Когда Джордж закончил игру, она высказала свое суждение:
«Если бы я увидела в вас задатки музыканта, то, не колеблясь ни секунды, заклинала бы бросить все ради искусства. В мире нет ничего выше искусства. В сравнении с ним богатство, положение, власть не стоят и медного гроша. …Разумеется, я вижу, как тяжко вы работали. Не думайте, что труд этот пропал даром. Вы всегда будете получать высочайшее наслаждение от игры на пианино и сможете судить об игре великих пианистов так, как не может судить простой смертный».

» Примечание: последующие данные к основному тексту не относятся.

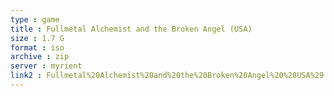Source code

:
 ```yaml
---
type : game
title : Fullmetal Alchemist and the Broken Angel (USA)
size : 1.7 G
format : iso
archive : zip
server : myrient
link2 : Fullmetal%20Alchemist%20and%20the%20Broken%20Angel%20%28USA%29
---
```


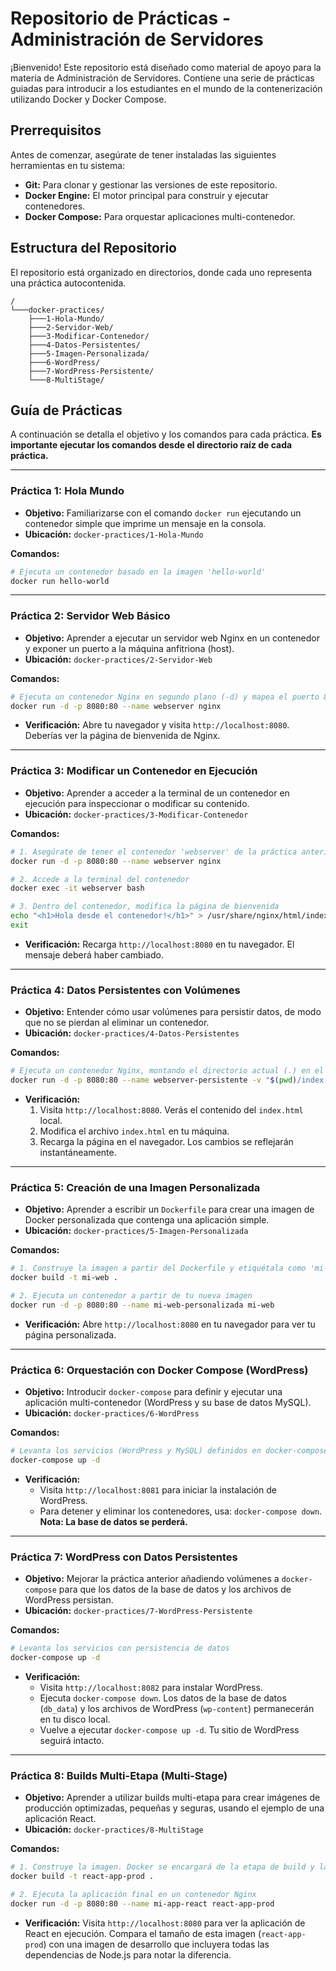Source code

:# Repositorio de Prácticas - Administración de Servidores

¡Bienvenido! Este repositorio está diseñado como material de apoyo para la materia de Administración de Servidores. Contiene una serie de prácticas guiadas para introducir a los estudiantes en el mundo de la contenerización utilizando Docker y Docker Compose.

## Prerrequisitos

Antes de comenzar, asegúrate de tener instaladas las siguientes herramientas en tu sistema:

-   **Git:** Para clonar y gestionar las versiones de este repositorio.
-   **Docker Engine:** El motor principal para construir y ejecutar contenedores.
-   **Docker Compose:** Para orquestar aplicaciones multi-contenedor.

## Estructura del Repositorio

El repositorio está organizado en directorios, donde cada uno representa una práctica autocontenida.

```
/
└───docker-practices/
    ├───1-Hola-Mundo/
    ├───2-Servidor-Web/
    ├───3-Modificar-Contenedor/
    ├───4-Datos-Persistentes/
    ├───5-Imagen-Personalizada/
    ├───6-WordPress/
    ├───7-WordPress-Persistente/
    └───8-MultiStage/
```

## Guía de Prácticas

A continuación se detalla el objetivo y los comandos para cada práctica. **Es importante ejecutar los comandos desde el directorio raíz de cada práctica.**

---

### Práctica 1: Hola Mundo

-   **Objetivo:** Familiarizarse con el comando `docker run` ejecutando un contenedor simple que imprime un mensaje en la consola.
-   **Ubicación:** `docker-practices/1-Hola-Mundo`

**Comandos:**

```bash
# Ejecuta un contenedor basado en la imagen 'hello-world'
docker run hello-world
```

---

### Práctica 2: Servidor Web Básico

-   **Objetivo:** Aprender a ejecutar un servidor web Nginx en un contenedor y exponer un puerto a la máquina anfitriona (host).
-   **Ubicación:** `docker-practices/2-Servidor-Web`

**Comandos:**

```bash
# Ejecuta un contenedor Nginx en segundo plano (-d) y mapea el puerto 8080 del host al 80 del contenedor (-p)
docker run -d -p 8080:80 --name webserver nginx
```

-   **Verificación:** Abre tu navegador y visita `http://localhost:8080`. Deberías ver la página de bienvenida de Nginx.

---

### Práctica 3: Modificar un Contenedor en Ejecución

-   **Objetivo:** Aprender a acceder a la terminal de un contenedor en ejecución para inspeccionar o modificar su contenido.
-   **Ubicación:** `docker-practices/3-Modificar-Contenedor`

**Comandos:**

```bash
# 1. Asegúrate de tener el contenedor 'webserver' de la práctica anterior corriendo. Si no, ejecútalo:
docker run -d -p 8080:80 --name webserver nginx

# 2. Accede a la terminal del contenedor
docker exec -it webserver bash

# 3. Dentro del contenedor, modifica la página de bienvenida
echo "<h1>Hola desde el contenedor!</h1>" > /usr/share/nginx/html/index.html
exit
```

-   **Verificación:** Recarga `http://localhost:8080` en tu navegador. El mensaje deberá haber cambiado.

---

### Práctica 4: Datos Persistentes con Volúmenes

-   **Objetivo:** Entender cómo usar volúmenes para persistir datos, de modo que no se pierdan al eliminar un contenedor.
-   **Ubicación:** `docker-practices/4-Datos-Persistentes`

**Comandos:**

```bash
# Ejecuta un contenedor Nginx, montando el directorio actual (.) en el directorio web del contenedor
docker run -d -p 8080:80 --name webserver-persistente -v "$(pwd)/index.html":/usr/share/nginx/html/index.html nginx
```

-   **Verificación:**
    1.  Visita `http://localhost:8080`. Verás el contenido del `index.html` local.
    2.  Modifica el archivo `index.html` en tu máquina.
    3.  Recarga la página en el navegador. Los cambios se reflejarán instantáneamente.

---

### Práctica 5: Creación de una Imagen Personalizada

-   **Objetivo:** Aprender a escribir un `Dockerfile` para crear una imagen de Docker personalizada que contenga una aplicación simple.
-   **Ubicación:** `docker-practices/5-Imagen-Personalizada`

**Comandos:**

```bash
# 1. Construye la imagen a partir del Dockerfile y etiquétala como 'mi-web'
docker build -t mi-web .

# 2. Ejecuta un contenedor a partir de tu nueva imagen
docker run -d -p 8080:80 --name mi-web-personalizada mi-web
```

-   **Verificación:** Abre `http://localhost:8080` en tu navegador para ver tu página personalizada.

---

### Práctica 6: Orquestación con Docker Compose (WordPress)

-   **Objetivo:** Introducir `docker-compose` para definir y ejecutar una aplicación multi-contenedor (WordPress y su base de datos MySQL).
-   **Ubicación:** `docker-practices/6-WordPress`

**Comandos:**

```bash
# Levanta los servicios (WordPress y MySQL) definidos en docker-compose.yml
docker-compose up -d
```

-   **Verificación:**
    -   Visita `http://localhost:8081` para iniciar la instalación de WordPress.
    -   Para detener y eliminar los contenedores, usa: `docker-compose down`. **Nota: La base de datos se perderá.**

---

### Práctica 7: WordPress con Datos Persistentes

-   **Objetivo:** Mejorar la práctica anterior añadiendo volúmenes a `docker-compose` para que los datos de la base de datos y los archivos de WordPress persistan.
-   **Ubicación:** `docker-practices/7-WordPress-Persistente`

**Comandos:**

```bash
# Levanta los servicios con persistencia de datos
docker-compose up -d
```

-   **Verificación:**
    -   Visita `http://localhost:8082` para instalar WordPress.
    -   Ejecuta `docker-compose down`. Los datos de la base de datos (`db_data`) y los archivos de WordPress (`wp-content`) permanecerán en tu disco local.
    -   Vuelve a ejecutar `docker-compose up -d`. Tu sitio de WordPress seguirá intacto.

---

### Práctica 8: Builds Multi-Etapa (Multi-Stage)

-   **Objetivo:** Aprender a utilizar builds multi-etapa para crear imágenes de producción optimizadas, pequeñas y seguras, usando el ejemplo de una aplicación React.
-   **Ubicación:** `docker-practices/8-MultiStage`

**Comandos:**

```bash
# 1. Construye la imagen. Docker se encargará de la etapa de build y la de producción.
docker build -t react-app-prod .

# 2. Ejecuta la aplicación final en un contenedor Nginx
docker run -d -p 8080:80 --name mi-app-react react-app-prod
```

-   **Verificación:** Visita `http://localhost:8080` para ver la aplicación de React en ejecución. Compara el tamaño de esta imagen (`react-app-prod`) con una imagen de desarrollo que incluyera todas las dependencias de Node.js para notar la diferencia.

Но, говорит дальше Мэйкарт, у Джорджа нет руки и слуха для того, чтобы стать первоклассным пианистом «даже за тысячу лет».
Джордж и Корделия страдают неизлечимым дефицитом музыкальности, но страдают по-разному. У Джорджа есть настойчивость, энергия, самоотверженность, страстная тяга к музыке, но он лишен главной неврологической составляющей музыкальности – хорошего слуха, тогда как Корделия обладает идеальным музыкальным слухом, но человек, слушающий ее игру, не может отделаться от ощущения, что она так и останется невыносимо слащавой, никогда не научится «ловить» музыкальные фразы и отличать хорошую музыку от плохой, потому что ей катастрофически не хватает (хотя сама она этого не осознает) музыкальной чувствительности и вкуса.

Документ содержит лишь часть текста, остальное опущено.